BOUNDARIES AND APPROACHES
The original boundary wall, of stock brick with a triangular coping, survives along the eastern side, with a row of large old trees just inside it. Midway along the wall is set a pedimented Portland stone plaque recording that ‘this plot of land, being a portion of 4.5 acres belonging to the synagogue, was added to the adjoining space - Tammuz 5615 - July 1855'. [The figure given seems to be inaccurate: the entire cemetery, at its fullest extent, amounted to no more than 5 acres.] The main approach is from the south, where a cantilevered walkway installed in 2011 (stone-flagged, with planters, low benches and a parapet of Corten steel panels) runs across the southern end of the cemetery, connecting Westfield Way in the east with the college library to the west via a small paved terrace. The boundary wall also survives here, though its upper part has been rebuilt; against it has been re-set the cemetery's original foundation plaque of 1733, an upright Portland stone slab with scrolled sides and a Hebrew inscription.
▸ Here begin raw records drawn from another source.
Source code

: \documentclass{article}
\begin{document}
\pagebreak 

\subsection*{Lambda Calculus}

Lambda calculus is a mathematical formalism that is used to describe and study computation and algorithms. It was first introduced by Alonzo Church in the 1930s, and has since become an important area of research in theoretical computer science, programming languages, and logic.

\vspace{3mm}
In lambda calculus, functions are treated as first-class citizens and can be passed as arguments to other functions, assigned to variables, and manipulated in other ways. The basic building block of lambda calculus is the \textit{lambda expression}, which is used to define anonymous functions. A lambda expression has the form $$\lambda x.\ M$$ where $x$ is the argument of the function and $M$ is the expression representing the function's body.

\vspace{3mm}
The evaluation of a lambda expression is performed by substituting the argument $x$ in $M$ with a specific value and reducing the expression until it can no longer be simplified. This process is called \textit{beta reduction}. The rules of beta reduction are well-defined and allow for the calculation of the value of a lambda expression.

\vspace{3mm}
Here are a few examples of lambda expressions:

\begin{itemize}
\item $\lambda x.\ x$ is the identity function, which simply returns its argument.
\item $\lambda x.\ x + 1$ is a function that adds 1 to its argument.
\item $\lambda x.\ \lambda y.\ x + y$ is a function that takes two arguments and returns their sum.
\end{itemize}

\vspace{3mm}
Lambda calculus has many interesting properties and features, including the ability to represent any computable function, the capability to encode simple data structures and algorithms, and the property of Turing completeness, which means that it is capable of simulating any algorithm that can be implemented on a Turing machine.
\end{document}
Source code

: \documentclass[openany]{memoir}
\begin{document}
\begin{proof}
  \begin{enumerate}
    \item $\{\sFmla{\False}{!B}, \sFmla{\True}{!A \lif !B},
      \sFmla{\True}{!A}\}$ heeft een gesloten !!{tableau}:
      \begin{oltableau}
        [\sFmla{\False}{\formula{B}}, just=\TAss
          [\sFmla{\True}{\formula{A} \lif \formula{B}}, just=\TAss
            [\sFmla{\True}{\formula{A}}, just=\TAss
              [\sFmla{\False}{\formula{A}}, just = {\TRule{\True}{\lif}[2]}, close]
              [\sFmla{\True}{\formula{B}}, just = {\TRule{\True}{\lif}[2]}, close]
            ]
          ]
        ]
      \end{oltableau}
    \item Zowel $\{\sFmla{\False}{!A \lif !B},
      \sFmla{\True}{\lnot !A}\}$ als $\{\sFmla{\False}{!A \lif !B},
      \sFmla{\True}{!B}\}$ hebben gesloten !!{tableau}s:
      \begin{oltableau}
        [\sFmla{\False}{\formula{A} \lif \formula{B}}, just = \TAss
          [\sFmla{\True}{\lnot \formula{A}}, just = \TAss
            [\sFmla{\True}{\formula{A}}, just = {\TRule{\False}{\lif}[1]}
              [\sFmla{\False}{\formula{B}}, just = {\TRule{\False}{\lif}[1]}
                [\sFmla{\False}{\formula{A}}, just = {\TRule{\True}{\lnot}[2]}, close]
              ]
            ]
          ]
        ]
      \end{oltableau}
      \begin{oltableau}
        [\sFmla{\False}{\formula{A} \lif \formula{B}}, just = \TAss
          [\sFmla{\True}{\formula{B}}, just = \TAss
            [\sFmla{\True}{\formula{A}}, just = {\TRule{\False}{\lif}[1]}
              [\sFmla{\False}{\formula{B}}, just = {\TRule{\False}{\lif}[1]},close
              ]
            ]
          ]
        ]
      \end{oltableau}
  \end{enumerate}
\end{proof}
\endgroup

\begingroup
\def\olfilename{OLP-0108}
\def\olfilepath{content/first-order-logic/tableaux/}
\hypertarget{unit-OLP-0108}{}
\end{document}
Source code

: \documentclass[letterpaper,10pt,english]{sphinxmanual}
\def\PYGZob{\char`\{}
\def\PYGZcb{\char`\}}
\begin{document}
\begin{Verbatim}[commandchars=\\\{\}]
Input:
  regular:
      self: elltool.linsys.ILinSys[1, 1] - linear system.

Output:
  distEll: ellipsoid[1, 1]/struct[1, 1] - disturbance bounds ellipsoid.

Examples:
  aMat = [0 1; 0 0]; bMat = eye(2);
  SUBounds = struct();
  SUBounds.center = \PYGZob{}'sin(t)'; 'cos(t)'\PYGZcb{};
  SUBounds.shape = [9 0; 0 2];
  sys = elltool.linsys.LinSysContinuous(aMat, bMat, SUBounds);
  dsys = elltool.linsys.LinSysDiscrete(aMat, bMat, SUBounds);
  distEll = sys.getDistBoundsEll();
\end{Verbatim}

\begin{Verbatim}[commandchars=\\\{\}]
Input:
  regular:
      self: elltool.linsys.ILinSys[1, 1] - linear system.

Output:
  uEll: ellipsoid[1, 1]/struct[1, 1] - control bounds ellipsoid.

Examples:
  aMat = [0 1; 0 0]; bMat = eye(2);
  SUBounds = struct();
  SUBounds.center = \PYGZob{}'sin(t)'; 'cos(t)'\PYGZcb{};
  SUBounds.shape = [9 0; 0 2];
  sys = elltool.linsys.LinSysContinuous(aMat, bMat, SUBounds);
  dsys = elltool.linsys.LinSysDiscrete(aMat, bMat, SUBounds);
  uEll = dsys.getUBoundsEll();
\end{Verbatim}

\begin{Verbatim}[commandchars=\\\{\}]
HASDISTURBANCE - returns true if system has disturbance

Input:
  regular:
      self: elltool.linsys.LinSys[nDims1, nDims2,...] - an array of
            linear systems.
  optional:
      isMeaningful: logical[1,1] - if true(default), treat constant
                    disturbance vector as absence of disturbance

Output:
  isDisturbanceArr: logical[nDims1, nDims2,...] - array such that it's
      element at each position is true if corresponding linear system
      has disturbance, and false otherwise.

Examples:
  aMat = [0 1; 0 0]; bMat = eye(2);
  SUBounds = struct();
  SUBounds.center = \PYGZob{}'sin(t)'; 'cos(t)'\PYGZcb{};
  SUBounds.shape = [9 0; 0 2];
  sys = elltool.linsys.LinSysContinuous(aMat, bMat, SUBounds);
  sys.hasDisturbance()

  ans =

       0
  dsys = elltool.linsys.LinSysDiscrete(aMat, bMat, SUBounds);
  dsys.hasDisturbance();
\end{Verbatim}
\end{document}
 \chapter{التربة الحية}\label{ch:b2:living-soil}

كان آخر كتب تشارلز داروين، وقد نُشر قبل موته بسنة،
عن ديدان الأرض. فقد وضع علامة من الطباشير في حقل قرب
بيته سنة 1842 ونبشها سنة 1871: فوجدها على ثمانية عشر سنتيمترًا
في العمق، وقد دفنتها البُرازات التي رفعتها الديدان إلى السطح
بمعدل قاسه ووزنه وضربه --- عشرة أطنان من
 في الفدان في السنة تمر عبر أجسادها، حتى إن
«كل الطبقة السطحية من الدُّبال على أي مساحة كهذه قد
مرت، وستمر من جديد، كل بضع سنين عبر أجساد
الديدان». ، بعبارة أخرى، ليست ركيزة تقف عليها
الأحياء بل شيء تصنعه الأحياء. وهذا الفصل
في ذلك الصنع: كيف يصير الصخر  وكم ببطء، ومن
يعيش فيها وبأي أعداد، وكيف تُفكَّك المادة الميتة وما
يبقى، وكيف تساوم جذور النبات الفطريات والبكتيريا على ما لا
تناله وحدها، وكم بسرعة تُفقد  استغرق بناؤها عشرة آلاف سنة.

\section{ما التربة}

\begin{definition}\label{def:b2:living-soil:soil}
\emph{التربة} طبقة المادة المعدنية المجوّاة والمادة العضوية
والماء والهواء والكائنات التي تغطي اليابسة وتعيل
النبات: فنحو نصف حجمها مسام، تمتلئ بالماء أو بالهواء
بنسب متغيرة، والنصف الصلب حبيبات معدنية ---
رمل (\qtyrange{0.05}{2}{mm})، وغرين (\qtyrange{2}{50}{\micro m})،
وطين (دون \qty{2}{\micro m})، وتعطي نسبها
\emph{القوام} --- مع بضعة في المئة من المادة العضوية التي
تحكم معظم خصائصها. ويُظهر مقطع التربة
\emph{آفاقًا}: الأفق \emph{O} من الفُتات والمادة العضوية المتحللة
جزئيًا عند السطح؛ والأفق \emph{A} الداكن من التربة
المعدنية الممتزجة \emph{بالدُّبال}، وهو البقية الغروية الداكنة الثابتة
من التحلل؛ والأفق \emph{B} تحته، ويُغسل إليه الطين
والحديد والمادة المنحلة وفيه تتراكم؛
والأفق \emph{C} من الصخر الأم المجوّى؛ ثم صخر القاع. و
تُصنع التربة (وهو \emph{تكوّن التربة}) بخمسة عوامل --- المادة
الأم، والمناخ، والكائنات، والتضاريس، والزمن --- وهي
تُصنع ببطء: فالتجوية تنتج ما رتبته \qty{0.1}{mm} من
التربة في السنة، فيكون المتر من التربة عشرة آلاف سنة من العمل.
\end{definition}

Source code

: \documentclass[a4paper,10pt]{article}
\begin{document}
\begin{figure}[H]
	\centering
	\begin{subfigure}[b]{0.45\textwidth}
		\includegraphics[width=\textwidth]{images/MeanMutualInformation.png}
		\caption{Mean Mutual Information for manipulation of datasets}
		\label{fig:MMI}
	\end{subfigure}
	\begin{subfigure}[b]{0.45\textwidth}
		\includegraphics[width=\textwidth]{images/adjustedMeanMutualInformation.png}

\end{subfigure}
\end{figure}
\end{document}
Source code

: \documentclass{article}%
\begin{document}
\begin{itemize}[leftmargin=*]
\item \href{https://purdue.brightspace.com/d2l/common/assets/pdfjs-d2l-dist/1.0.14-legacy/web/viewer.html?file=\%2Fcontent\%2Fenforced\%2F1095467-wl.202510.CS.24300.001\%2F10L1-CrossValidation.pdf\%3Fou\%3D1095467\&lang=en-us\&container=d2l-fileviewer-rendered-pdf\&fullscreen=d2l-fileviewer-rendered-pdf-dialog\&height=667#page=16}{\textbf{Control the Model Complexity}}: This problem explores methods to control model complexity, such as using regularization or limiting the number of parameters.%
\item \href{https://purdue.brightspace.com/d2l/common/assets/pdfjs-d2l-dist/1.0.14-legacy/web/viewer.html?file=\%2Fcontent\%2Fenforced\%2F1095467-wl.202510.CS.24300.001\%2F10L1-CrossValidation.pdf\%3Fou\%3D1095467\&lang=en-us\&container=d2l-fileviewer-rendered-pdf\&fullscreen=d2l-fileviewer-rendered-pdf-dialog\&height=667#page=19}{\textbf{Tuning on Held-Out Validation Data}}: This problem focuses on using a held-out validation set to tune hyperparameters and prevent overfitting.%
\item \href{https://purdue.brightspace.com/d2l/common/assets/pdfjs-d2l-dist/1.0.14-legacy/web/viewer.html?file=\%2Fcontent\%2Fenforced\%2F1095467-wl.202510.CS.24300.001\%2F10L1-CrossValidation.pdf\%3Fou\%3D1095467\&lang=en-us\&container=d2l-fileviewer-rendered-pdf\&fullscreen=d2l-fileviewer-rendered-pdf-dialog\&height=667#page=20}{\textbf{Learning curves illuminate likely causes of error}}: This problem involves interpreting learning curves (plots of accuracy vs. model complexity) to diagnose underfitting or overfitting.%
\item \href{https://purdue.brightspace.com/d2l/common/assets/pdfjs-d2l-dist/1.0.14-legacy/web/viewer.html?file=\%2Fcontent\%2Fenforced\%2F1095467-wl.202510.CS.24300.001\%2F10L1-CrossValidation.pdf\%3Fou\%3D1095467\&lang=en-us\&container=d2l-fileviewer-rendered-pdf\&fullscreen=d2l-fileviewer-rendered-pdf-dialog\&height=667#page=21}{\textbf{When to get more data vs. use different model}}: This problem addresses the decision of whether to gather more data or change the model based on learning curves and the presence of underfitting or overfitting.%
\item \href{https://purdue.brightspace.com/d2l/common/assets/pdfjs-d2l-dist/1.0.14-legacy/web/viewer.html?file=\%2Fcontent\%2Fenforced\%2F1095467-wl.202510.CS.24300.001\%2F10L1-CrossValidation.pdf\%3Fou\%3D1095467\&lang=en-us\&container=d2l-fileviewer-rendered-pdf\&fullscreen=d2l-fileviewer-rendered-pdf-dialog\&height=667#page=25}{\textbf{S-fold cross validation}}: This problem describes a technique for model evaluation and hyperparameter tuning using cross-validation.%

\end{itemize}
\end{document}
The west and north boundaries were also re-landscaped in 2011, with simple concrete planters and widely-spaced silver birches; another old tree stands just inside the western boundary.
LAYOUT AND MONUMENTS
The area within these boundaries is gravelled, with the plots arranged in east-west rows or carreiras, originally divided by boards; rows of adult graves (carreiras grandes) are interspersed with smaller children's rows (carreiras pequeñas). The grave markers, of which about 2,000 survive, are (in accordance with Sephardi tradition) plain flat ledger slabs, coped stones or low altar tombs. Families are often buried together in the same row, sometimes - as with the prominent group of Sassoon graves towards the northern end - surrounded by low iron railings. Inscriptions, incised or leaded, are most often in English, though some are in English and Hebrew, and a few in Hebrew alone. The text ranges from a simple record of name and dates to more lengthy encomia and sentimental rhymes. The names themselves are those typical of Spanish and Portuguese Jewry: Belifante, Conquy, Da Costa, Lindo, Mendoza, Pezaro, Romano, etc. Many inscriptions also include the name of one or other of the Jewish burial societies, membership of which guaranteed poorer members of the community a decent funeral and monument during times of economic hardship. Sometimes places of birth, residence and death are given; these range across Europe, the Middle East, northern Africa, the Americas, the Caribbean and Australia, giving a vivid sense of the London Sephardi community's global reach. A few also bear simple carved ornament: typical motifs include open hands (indicating a member of the Cohanim or priestly caste) and a palm tree cut down by a hand from heaven (suggesting a life cut short). Near the middle of the cemetery a circular enclosure surrounded by a low stone wall marks the spot where a bomb fell during WWII; the flagstone paving within the circle forms a six-pointed Star of David, and a pedestal in the centre commemorates those whose memorials were destroyed by the blast.
Selected Sources
Book Reference - Author: Meller, H - Title: London Cemeteries - Date: 1981 - Page References: 217-8
Book Reference - Author: Holmes, Mrs B - Title: The London Burial Grounds - Date: 1896 - Page References: 159-61
Book Reference - Author: Kadish, S - Title: Jewish Heritage in England, an Architectural Guide - Date: 2006 - Page References: 27
Book Reference - Author: Lipman, C - Title: The Sephardic Jewish Cemeteries at Queen Mary, University of London - Date: March 2012
Article Reference - Author: Kadish, S - Title: Bet Hayim: An Introduction to Jewish Funerary Art and Architecture in Britain - Date: 2005 - Journal Title: Transactions of the Ancient Monuments Society - Volume: 49 - Page References: 31-58
Article Reference - Author: Ben-Ami, I - Title: Death, Burial and Mourning Customs among Sephardic Jews in London - Date: 1975 - Journal Title: Folklore Research Centre Studies (Jerusalem) - Volume: 5 - Page References: 11-36
Reasons for Designation
The Novo Cemetery has been inscribed on the Register of Historic Parks and Gardens at Grade II for the following principal reasons:
* Historic interest: as the sole remaining portion of one of Britain's earliest post-Resettlement Jewish cemeteries, whose connection with the London Sephardi community goes back nearly three centuries;
* Landscape interest: as the expression of distinctive Sephardi burial practices, and especially the avoidance of all upright monuments;
* Rarity: one of only two exclusively Sephardic cemeteries in England;
* Location and group value: part of a cluster of early Jewish burial grounds in the Mile End area, within the historic heartland of London Jewry.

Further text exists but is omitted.